Australian lizards feeling the heat
Researchers blame warming climate for apparent gender reversal in bearded dragons
WASHINGTON— Hotter temperatures are messing with the sex of Australia’s bearded dragon lizards, a new study finds.
Dragons that are genetically male hatch as females and give birth to other lizards. And the way the lizards’ sex is determined is getting changed so much that the female sex chromosome may eventually disappear entirely, say the authors of the study made in Australia.
“This is the first time we have proved that sex reversal happens in the wild in any reptile at all,” said Clare Holleley of the University of Canberra, lead author of the study in the journal Nature on Wednesday. The study, she said, “is showing that climate extremes can, very rapidly, fundamentally alter the biology of an organism.”
Holleley and colleagues examined the genetic sex markers of 131 wildcaught bearded dragons in Queensland state in northeastern Australia and found that 11 of them were female outwardly — even having offspring — but had the chromosomes of a genetic male.
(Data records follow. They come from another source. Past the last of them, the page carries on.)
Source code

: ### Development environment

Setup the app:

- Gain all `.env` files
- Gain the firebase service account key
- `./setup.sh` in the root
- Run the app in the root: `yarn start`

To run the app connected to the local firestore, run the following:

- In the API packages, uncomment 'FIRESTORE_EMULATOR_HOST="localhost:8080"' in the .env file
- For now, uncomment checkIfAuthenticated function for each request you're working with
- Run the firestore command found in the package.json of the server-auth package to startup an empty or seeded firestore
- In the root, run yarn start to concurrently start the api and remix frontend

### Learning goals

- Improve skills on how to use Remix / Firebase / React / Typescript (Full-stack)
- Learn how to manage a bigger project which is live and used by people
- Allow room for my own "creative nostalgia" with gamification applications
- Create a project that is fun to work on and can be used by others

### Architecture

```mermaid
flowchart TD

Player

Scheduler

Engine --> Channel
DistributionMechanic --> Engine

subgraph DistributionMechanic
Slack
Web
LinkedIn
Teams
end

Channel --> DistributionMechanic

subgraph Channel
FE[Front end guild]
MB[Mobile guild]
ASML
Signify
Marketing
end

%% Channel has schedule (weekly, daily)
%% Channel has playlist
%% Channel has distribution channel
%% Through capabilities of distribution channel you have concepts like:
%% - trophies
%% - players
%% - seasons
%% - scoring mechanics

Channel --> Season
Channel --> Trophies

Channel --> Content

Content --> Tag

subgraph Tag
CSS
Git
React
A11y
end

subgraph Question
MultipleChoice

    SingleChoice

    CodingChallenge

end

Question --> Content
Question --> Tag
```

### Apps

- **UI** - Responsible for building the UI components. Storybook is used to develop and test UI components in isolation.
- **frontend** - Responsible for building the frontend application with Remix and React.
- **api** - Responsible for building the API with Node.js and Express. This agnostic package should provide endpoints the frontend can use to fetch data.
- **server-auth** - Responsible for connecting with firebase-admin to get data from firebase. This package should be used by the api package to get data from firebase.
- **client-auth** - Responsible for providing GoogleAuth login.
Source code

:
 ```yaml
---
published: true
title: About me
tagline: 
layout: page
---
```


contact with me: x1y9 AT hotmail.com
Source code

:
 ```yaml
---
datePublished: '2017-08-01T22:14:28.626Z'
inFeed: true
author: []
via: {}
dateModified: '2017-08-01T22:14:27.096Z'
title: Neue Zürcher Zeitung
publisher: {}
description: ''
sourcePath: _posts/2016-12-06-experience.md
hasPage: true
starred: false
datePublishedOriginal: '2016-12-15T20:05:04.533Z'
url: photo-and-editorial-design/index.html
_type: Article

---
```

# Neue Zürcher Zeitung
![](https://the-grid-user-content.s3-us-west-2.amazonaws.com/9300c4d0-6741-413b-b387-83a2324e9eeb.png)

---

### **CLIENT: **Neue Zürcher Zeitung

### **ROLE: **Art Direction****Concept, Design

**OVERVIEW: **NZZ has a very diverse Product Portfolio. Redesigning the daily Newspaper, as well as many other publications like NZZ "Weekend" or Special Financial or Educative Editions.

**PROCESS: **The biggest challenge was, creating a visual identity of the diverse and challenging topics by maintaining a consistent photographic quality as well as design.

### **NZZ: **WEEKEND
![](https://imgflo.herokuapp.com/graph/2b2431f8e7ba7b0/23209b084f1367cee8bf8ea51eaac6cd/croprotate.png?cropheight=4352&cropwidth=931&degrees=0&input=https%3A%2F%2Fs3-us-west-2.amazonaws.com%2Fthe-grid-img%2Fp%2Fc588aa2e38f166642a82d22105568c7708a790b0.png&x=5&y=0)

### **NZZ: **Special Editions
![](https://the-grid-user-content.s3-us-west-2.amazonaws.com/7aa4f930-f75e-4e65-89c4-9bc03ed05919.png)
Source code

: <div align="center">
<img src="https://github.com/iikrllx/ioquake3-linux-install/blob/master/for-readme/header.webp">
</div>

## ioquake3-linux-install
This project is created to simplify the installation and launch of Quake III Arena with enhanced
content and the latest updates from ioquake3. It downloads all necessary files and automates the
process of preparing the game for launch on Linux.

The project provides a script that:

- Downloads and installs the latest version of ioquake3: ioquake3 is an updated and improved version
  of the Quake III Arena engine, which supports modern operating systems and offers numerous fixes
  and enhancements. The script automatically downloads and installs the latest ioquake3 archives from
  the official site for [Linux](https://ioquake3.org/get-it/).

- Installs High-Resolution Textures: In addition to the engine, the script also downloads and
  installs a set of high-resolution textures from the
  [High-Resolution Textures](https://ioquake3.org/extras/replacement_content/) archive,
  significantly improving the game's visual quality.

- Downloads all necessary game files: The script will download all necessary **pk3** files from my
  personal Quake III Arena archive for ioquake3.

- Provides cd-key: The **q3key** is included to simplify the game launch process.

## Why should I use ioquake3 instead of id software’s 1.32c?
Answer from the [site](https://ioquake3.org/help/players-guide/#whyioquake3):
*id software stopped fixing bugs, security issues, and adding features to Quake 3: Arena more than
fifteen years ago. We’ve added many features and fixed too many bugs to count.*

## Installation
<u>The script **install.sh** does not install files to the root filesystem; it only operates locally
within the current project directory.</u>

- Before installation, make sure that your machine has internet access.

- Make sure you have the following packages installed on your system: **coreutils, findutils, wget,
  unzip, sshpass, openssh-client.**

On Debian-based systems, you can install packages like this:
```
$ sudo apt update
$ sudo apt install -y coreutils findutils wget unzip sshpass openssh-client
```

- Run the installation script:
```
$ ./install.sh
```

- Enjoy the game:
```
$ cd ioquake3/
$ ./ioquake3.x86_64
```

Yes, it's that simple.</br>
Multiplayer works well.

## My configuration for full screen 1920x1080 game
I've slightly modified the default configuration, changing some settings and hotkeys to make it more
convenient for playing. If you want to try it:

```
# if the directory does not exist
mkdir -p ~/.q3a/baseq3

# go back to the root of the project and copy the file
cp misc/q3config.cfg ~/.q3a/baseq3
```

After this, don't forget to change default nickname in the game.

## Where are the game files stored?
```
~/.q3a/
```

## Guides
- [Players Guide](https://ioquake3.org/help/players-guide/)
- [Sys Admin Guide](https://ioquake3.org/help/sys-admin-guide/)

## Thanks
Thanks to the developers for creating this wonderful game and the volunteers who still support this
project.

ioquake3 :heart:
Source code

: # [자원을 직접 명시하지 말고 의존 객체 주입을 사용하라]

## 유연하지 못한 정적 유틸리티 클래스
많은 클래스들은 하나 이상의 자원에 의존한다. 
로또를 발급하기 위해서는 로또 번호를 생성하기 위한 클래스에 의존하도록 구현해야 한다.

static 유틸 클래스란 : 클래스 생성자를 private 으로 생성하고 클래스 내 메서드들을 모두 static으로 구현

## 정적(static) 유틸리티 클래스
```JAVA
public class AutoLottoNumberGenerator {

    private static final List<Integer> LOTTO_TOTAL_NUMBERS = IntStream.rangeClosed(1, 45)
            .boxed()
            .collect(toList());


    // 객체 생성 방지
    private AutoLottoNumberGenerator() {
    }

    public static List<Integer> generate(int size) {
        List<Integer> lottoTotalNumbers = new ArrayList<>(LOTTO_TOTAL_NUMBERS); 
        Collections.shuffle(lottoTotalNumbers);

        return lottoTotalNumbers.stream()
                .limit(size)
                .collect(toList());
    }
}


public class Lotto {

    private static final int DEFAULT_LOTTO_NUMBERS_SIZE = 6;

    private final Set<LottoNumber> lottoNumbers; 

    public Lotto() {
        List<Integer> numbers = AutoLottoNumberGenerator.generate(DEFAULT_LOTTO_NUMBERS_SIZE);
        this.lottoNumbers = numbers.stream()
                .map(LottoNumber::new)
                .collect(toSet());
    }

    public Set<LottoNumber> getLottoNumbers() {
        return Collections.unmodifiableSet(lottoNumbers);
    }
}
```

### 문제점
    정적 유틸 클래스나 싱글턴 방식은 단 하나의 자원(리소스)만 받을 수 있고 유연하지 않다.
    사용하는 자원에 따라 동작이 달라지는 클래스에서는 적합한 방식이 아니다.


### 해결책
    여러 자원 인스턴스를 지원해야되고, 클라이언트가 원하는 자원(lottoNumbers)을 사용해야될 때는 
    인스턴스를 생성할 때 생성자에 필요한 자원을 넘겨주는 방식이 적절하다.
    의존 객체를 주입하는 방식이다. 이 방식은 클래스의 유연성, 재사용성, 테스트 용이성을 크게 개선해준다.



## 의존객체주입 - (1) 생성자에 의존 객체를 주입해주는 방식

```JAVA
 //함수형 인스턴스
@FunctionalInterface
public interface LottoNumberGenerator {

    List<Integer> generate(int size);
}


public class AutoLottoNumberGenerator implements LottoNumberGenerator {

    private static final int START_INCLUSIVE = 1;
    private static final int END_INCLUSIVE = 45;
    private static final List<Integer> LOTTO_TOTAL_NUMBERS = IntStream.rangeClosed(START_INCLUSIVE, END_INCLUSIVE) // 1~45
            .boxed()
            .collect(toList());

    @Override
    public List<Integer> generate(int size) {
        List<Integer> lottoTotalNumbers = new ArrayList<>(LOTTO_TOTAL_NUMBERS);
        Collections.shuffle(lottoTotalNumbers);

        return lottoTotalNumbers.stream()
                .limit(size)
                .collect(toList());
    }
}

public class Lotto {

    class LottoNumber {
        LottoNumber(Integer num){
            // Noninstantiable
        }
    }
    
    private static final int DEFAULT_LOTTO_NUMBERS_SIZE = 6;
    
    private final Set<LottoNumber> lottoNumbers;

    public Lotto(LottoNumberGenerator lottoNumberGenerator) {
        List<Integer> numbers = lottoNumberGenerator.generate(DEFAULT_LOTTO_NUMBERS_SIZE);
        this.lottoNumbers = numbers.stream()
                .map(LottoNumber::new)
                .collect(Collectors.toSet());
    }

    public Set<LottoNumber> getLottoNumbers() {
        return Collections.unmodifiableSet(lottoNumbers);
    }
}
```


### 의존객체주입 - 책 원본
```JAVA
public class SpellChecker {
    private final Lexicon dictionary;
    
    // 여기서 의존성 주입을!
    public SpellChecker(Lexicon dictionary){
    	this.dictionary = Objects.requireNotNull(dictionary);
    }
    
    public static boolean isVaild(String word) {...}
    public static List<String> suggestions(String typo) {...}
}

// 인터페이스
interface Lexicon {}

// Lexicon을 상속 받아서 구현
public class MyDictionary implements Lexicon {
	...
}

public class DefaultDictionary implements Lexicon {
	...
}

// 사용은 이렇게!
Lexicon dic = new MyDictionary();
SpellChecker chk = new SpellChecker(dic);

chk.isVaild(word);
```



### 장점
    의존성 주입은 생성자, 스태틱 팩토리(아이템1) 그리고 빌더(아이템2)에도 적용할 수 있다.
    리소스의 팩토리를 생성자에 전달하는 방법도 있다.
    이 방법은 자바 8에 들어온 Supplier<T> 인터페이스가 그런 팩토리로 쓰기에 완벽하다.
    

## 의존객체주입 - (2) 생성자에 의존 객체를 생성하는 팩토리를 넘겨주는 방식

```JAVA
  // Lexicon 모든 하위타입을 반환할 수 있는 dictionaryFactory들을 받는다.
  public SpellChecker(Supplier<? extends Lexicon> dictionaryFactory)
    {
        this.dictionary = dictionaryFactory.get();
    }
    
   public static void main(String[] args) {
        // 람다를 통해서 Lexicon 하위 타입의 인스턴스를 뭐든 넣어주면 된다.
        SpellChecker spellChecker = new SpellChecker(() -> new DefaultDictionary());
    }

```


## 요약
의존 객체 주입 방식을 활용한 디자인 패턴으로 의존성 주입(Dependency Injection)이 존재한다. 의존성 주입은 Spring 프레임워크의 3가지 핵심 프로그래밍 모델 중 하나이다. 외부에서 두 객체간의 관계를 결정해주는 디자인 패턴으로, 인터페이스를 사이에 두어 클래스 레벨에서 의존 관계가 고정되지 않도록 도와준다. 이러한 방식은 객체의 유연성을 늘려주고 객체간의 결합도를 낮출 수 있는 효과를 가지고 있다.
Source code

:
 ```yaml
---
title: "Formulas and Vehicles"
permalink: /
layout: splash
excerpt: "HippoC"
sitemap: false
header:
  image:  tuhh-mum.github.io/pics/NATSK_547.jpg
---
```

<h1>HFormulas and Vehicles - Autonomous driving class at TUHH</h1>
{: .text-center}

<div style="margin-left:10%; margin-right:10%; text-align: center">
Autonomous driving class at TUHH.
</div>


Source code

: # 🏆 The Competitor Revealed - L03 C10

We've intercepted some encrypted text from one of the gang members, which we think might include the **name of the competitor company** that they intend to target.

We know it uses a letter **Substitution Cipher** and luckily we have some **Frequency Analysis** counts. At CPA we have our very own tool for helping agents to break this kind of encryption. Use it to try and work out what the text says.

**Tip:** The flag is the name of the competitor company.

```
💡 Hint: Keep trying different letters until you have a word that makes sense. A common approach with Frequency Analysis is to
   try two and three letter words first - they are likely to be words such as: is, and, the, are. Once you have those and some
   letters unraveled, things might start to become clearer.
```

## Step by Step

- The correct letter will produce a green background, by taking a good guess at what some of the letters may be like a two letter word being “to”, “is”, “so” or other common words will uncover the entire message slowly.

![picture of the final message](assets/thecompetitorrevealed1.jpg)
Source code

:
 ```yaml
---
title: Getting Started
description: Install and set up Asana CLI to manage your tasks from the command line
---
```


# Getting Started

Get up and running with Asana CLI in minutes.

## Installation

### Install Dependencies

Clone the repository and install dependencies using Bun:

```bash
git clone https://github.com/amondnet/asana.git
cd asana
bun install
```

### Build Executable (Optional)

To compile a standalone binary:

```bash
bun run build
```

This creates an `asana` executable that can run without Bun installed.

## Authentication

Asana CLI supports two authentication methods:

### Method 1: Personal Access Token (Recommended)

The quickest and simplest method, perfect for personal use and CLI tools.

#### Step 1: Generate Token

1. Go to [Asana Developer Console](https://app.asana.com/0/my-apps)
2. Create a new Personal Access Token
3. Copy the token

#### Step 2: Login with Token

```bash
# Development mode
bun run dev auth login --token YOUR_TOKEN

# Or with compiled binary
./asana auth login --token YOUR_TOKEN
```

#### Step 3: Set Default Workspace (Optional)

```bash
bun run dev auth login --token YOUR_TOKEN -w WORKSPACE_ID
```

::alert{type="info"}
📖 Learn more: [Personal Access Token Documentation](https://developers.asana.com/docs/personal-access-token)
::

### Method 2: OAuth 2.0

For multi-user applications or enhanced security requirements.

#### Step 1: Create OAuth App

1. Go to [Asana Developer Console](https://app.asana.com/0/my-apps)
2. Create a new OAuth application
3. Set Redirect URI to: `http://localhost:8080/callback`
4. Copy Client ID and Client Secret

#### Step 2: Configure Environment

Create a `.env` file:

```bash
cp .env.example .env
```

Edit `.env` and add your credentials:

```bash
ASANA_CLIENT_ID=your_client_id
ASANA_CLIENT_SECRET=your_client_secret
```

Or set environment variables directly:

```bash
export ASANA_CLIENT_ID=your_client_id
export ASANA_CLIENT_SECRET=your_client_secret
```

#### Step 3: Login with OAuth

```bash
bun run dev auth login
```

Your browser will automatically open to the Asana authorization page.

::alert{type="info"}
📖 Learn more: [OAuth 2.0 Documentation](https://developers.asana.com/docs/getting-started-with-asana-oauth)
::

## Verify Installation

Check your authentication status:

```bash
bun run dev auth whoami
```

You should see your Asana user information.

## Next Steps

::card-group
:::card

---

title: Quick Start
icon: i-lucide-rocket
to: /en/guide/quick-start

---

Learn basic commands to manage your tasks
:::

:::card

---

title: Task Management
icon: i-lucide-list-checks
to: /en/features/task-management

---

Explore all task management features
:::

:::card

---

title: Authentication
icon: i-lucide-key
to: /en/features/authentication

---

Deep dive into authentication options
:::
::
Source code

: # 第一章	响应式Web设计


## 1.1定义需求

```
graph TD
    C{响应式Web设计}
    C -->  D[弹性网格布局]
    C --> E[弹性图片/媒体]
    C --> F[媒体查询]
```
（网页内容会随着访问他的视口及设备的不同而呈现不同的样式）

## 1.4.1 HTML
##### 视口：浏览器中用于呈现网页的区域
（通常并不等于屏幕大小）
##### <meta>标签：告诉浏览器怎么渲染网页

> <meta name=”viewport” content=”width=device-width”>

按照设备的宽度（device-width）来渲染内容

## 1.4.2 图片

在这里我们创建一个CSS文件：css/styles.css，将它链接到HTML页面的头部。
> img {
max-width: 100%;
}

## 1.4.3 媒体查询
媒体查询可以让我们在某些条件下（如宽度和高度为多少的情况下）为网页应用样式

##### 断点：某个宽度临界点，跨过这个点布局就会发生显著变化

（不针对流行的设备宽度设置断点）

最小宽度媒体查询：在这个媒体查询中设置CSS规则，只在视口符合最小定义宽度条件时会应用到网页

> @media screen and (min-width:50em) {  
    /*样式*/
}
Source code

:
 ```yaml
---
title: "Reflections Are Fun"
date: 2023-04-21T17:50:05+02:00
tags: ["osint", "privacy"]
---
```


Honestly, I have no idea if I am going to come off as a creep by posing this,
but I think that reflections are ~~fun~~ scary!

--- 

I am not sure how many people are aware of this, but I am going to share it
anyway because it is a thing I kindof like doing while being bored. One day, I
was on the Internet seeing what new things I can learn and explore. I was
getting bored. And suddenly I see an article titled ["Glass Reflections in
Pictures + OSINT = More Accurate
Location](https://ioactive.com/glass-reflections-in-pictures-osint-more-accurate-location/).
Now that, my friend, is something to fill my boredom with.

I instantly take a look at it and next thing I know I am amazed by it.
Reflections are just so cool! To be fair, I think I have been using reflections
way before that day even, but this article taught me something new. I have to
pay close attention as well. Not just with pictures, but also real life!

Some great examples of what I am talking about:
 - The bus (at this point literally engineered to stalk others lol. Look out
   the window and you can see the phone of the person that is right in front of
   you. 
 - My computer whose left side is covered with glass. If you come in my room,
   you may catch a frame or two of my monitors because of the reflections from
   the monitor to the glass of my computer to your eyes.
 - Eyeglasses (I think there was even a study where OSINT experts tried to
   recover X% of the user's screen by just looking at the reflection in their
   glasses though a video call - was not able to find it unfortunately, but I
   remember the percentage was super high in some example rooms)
Their sex determination was “switched into overdrive,” Holleley said.
Holleley concedes 11 dragons is a small sample size, so she and colleagues will continue and expand their research.
The genetic-male-into-female dragons not only laid eggs, but in a way were better mothers than genetically determined females, laying more eggs, said study co-author Arthur Georges, chief scientist for the Institute for Applied Ecology at the University of Canberra.
The team also found that the offspring of these dragons no longer have their sex determined by chromosomes, but by temperature.
This is happening in an area that is one of the fastest warming places in Australia over the past 40 years, Holleley said.